Lines with "have": please show every one of them from the listing below.

++++++++++++++++++++

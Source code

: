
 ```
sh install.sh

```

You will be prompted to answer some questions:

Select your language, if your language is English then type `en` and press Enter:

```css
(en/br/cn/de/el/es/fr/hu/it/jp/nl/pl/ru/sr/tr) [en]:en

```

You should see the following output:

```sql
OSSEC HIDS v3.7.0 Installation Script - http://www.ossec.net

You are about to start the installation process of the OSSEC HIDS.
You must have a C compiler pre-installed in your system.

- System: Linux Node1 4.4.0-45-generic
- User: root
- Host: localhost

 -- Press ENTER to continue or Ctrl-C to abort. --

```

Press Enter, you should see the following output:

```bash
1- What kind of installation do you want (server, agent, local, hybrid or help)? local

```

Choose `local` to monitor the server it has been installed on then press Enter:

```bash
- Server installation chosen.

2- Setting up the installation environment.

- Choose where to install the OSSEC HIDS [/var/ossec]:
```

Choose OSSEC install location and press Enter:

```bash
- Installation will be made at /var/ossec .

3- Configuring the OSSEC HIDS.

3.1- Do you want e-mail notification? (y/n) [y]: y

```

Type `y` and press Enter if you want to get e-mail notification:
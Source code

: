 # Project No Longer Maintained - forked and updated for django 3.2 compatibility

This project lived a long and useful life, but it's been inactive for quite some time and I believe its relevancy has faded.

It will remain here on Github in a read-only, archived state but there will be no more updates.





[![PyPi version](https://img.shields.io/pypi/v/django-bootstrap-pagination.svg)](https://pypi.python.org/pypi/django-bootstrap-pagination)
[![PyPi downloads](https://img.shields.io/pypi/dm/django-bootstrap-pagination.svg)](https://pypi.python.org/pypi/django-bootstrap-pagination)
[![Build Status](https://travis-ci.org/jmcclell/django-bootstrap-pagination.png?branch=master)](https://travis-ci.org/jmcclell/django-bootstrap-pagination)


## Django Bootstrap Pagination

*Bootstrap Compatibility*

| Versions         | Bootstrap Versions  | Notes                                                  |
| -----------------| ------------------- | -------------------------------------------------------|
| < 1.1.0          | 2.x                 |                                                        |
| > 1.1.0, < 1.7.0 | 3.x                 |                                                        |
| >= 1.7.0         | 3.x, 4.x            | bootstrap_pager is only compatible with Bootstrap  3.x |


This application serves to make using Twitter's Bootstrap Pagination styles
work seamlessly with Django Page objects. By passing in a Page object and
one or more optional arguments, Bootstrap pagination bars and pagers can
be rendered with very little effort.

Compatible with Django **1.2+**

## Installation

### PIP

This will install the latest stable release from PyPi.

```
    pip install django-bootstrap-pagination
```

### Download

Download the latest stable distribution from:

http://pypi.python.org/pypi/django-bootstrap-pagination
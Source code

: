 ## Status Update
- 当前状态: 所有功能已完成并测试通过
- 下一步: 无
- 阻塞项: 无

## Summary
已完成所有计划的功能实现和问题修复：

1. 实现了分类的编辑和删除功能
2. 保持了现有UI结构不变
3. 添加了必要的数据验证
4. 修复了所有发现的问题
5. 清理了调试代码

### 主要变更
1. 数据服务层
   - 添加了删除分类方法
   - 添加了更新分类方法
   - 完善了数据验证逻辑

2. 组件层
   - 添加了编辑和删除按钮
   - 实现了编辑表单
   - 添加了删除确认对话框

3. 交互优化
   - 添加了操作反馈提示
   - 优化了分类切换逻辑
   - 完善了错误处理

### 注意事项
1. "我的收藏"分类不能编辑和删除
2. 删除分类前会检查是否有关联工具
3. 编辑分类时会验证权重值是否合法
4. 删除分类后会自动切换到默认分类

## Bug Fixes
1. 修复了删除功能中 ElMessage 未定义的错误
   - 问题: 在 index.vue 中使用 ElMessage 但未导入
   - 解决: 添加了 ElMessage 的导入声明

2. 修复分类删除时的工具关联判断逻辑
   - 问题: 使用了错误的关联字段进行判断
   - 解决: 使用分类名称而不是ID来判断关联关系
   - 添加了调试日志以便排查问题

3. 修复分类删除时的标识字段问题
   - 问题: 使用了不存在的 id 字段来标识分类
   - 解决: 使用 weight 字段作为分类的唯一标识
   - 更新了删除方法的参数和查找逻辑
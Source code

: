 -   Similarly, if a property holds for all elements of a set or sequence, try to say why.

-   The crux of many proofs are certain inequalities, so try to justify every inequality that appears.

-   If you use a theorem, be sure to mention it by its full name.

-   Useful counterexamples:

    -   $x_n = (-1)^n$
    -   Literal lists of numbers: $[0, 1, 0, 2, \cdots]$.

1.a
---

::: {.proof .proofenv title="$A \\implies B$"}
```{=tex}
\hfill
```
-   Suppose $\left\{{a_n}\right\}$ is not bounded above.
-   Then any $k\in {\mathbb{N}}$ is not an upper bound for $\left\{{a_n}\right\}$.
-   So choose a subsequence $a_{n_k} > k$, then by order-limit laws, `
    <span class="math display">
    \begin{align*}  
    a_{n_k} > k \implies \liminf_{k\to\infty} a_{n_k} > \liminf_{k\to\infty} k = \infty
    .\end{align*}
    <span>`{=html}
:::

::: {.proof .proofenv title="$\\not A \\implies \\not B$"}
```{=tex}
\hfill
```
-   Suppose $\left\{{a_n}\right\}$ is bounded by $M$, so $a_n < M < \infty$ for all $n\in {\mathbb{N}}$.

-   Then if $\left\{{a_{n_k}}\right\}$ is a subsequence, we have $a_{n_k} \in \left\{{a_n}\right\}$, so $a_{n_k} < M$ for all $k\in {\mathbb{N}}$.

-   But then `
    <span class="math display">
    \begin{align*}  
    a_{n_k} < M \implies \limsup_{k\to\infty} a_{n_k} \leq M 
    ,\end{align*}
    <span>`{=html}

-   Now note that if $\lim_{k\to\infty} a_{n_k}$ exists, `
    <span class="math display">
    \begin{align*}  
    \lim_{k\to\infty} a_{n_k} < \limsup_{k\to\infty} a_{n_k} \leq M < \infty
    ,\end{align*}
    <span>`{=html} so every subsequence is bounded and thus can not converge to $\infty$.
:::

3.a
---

++++++++++++++++++++

● **RESPONSE TO THE TASK**:
You must have a C compiler pre-installed in your system.
-   Then if $\left\{{a_{n_k}}\right\}$ is a subsequence, we have $a_{n_k} \in \left\{{a_n}\right\}$, so $a_{n_k} < M$ for all $k\in {\mathbb{N}}$.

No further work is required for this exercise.